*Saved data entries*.
________

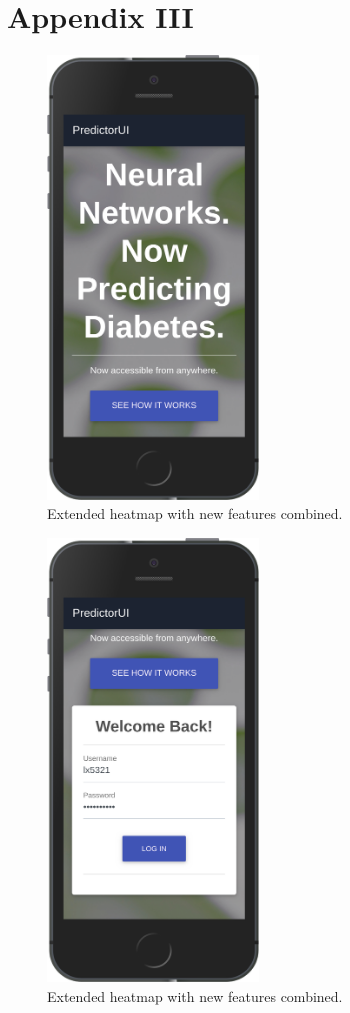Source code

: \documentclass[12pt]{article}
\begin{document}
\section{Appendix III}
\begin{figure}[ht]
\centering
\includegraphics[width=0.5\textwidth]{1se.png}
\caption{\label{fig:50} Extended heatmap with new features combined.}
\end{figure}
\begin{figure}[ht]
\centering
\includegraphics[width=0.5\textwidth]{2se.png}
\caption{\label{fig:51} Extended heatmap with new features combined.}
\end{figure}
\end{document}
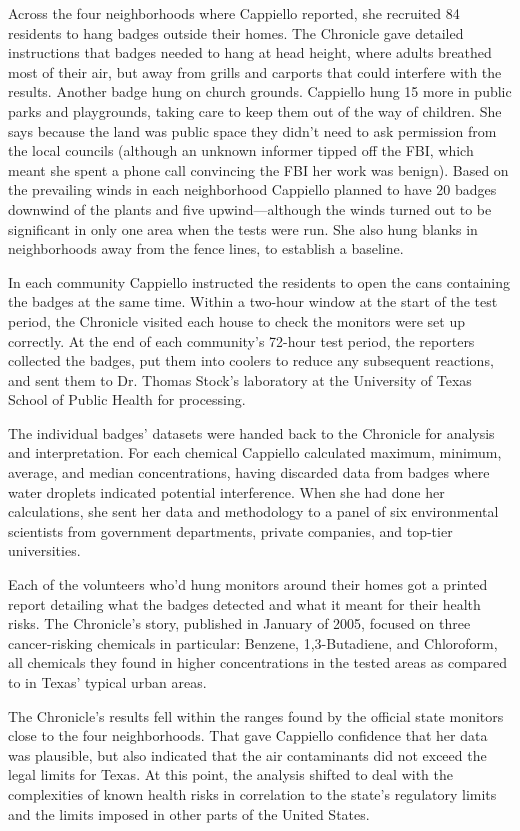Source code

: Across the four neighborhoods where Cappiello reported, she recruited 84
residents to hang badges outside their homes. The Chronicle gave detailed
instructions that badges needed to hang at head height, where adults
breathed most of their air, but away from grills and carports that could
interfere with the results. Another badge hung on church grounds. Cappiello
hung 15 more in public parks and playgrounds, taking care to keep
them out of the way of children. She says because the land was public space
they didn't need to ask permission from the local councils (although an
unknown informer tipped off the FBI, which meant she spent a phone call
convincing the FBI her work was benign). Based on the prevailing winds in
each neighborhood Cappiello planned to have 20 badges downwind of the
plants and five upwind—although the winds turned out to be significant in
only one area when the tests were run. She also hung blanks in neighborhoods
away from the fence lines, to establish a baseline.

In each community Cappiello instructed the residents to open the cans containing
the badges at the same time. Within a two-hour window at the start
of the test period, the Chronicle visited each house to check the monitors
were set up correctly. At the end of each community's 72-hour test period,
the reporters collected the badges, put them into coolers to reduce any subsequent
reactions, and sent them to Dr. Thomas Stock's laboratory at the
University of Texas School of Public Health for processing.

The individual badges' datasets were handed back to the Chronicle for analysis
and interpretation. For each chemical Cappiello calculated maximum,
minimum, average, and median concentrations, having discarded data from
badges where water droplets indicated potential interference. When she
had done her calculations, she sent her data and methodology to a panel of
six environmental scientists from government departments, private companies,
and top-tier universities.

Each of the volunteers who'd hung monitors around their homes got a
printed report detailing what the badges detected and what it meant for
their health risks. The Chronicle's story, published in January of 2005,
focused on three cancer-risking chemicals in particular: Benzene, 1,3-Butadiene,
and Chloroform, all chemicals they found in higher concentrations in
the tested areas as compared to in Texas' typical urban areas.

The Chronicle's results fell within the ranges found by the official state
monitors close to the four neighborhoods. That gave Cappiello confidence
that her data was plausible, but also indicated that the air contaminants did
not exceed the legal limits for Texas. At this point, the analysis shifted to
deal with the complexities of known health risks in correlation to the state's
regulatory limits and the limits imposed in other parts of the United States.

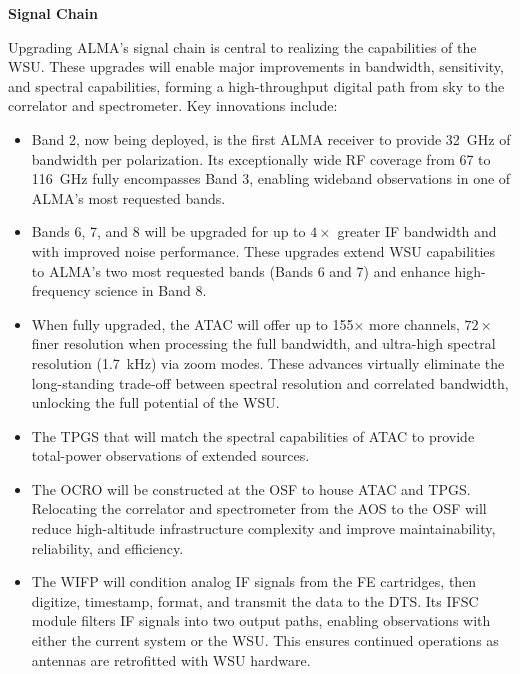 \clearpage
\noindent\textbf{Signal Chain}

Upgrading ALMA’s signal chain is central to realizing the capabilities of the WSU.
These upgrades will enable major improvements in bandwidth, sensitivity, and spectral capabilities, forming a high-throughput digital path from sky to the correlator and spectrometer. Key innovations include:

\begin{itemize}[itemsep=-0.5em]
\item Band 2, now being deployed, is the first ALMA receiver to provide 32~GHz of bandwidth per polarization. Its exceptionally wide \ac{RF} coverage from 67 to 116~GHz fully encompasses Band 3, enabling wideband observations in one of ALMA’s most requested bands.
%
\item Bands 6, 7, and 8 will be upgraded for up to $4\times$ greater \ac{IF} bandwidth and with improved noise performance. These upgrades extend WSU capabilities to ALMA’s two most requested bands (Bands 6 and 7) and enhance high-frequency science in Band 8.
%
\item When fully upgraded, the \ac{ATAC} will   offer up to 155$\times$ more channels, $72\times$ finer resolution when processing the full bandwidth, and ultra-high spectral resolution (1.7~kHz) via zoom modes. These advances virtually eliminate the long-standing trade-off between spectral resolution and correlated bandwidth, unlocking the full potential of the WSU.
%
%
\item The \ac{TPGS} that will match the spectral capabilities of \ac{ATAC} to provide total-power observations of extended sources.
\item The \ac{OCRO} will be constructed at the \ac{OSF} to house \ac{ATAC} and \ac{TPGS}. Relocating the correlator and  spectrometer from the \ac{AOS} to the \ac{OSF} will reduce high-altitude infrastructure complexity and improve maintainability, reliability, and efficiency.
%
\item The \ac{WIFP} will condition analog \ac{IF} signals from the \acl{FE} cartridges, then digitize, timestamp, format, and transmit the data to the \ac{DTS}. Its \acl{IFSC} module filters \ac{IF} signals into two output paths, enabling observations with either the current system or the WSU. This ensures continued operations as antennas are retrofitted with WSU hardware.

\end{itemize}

________

*Exercise instructions*. Of the entries above, repeat exactly the lines from the line with "them out of" through the line with "each neighborhood Cappiello", both of them included.

*Exercise response*.
them out of the way of children. She says because the land was public space
they didn't need to ask permission from the local councils (although an
unknown informer tipped off the FBI, which meant she spent a phone call
convincing the FBI her work was benign). Based on the prevailing winds in
each neighborhood Cappiello planned to have 20 badges downwind of the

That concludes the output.